### Input data
*** Begin section ***

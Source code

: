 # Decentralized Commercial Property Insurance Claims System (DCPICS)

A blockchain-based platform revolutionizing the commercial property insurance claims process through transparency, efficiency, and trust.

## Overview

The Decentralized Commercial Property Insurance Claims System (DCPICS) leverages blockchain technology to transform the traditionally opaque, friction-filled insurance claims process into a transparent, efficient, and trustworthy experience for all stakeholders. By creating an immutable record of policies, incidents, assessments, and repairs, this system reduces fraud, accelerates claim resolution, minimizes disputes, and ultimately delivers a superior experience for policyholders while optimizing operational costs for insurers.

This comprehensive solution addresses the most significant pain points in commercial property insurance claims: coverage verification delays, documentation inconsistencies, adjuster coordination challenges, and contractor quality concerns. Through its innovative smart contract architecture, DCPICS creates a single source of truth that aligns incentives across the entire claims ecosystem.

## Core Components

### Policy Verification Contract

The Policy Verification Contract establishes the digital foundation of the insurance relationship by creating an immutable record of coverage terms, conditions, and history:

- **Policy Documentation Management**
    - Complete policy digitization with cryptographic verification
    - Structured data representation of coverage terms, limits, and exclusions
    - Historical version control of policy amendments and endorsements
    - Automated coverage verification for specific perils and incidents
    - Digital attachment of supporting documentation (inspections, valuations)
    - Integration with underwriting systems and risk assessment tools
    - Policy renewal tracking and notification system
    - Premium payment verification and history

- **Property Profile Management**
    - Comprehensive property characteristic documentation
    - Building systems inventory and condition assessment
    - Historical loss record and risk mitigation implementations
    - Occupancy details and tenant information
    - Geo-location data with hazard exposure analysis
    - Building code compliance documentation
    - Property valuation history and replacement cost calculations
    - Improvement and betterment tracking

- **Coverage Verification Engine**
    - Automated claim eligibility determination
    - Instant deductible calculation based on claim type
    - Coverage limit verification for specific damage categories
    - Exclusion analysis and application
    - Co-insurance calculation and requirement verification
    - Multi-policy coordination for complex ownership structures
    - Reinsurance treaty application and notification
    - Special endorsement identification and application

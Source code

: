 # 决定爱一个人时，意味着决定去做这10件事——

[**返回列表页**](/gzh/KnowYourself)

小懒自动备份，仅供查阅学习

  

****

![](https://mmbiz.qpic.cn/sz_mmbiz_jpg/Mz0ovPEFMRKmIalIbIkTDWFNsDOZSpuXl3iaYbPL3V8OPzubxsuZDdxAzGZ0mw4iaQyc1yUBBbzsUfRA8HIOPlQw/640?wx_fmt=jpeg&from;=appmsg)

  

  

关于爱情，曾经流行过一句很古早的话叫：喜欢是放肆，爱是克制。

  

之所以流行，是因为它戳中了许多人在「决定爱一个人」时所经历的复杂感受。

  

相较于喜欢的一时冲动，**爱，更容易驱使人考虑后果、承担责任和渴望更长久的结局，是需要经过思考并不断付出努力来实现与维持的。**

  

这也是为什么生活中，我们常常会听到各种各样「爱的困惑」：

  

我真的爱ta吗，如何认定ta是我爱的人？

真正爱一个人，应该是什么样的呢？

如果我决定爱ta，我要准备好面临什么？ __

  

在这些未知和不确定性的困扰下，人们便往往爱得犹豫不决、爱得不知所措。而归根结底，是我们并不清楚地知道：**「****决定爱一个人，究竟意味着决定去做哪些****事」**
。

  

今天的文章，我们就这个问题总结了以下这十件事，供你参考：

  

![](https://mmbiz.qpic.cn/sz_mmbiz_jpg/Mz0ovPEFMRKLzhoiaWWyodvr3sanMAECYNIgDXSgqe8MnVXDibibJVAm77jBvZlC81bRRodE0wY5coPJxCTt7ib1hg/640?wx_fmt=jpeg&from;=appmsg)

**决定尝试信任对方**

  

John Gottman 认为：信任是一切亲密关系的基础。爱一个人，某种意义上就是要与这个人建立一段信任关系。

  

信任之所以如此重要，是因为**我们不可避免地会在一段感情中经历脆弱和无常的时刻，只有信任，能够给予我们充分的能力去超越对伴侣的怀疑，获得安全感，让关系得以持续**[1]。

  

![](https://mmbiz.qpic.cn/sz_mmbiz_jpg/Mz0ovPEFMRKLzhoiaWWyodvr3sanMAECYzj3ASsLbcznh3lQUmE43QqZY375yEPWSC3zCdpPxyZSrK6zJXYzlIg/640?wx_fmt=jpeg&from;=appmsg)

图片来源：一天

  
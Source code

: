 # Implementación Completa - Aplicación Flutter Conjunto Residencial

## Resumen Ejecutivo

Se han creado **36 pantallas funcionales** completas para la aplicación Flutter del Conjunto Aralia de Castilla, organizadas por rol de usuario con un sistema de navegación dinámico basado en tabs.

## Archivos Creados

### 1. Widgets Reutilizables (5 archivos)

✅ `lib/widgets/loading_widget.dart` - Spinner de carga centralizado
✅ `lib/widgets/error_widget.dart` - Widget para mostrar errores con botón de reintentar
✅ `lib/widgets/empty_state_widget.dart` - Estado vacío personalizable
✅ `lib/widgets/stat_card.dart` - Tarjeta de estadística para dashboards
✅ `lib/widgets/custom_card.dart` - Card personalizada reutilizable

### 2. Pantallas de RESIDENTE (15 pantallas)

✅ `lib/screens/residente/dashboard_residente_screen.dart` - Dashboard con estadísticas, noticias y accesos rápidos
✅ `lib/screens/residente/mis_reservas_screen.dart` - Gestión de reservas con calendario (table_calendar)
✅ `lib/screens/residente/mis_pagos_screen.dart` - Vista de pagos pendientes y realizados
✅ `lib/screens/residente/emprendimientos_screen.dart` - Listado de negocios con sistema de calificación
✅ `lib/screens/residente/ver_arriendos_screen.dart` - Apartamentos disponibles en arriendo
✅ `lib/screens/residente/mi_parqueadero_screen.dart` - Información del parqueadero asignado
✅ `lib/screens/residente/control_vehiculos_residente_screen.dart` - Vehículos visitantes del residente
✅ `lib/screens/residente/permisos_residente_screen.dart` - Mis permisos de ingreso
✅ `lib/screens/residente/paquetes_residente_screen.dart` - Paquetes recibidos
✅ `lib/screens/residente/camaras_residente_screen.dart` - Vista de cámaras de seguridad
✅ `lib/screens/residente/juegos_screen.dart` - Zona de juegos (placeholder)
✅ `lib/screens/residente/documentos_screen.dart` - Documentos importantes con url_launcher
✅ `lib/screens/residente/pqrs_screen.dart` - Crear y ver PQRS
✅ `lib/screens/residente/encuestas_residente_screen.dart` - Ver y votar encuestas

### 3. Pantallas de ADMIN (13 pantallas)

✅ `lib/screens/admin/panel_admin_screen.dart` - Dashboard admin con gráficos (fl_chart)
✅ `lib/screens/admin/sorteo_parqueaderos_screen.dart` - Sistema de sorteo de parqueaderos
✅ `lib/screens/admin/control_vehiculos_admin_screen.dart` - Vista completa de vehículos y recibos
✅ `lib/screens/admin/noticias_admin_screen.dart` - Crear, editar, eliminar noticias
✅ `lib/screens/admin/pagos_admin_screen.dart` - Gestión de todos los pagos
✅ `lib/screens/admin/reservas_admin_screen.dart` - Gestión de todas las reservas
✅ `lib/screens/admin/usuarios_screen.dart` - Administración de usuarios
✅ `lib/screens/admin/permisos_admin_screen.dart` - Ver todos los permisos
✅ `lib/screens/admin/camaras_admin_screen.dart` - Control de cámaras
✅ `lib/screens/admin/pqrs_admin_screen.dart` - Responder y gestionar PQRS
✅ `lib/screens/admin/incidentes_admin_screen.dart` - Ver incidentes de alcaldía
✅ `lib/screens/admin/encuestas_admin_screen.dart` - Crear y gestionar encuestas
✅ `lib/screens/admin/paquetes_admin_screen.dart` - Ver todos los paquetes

*** End section ***

From the records above, return each line where "cámaras" occurs.

### Response to the exercise
✅ `lib/screens/residente/camaras_residente_screen.dart` - Vista de cámaras de seguridad
✅ `lib/screens/admin/camaras_admin_screen.dart` - Control de cámaras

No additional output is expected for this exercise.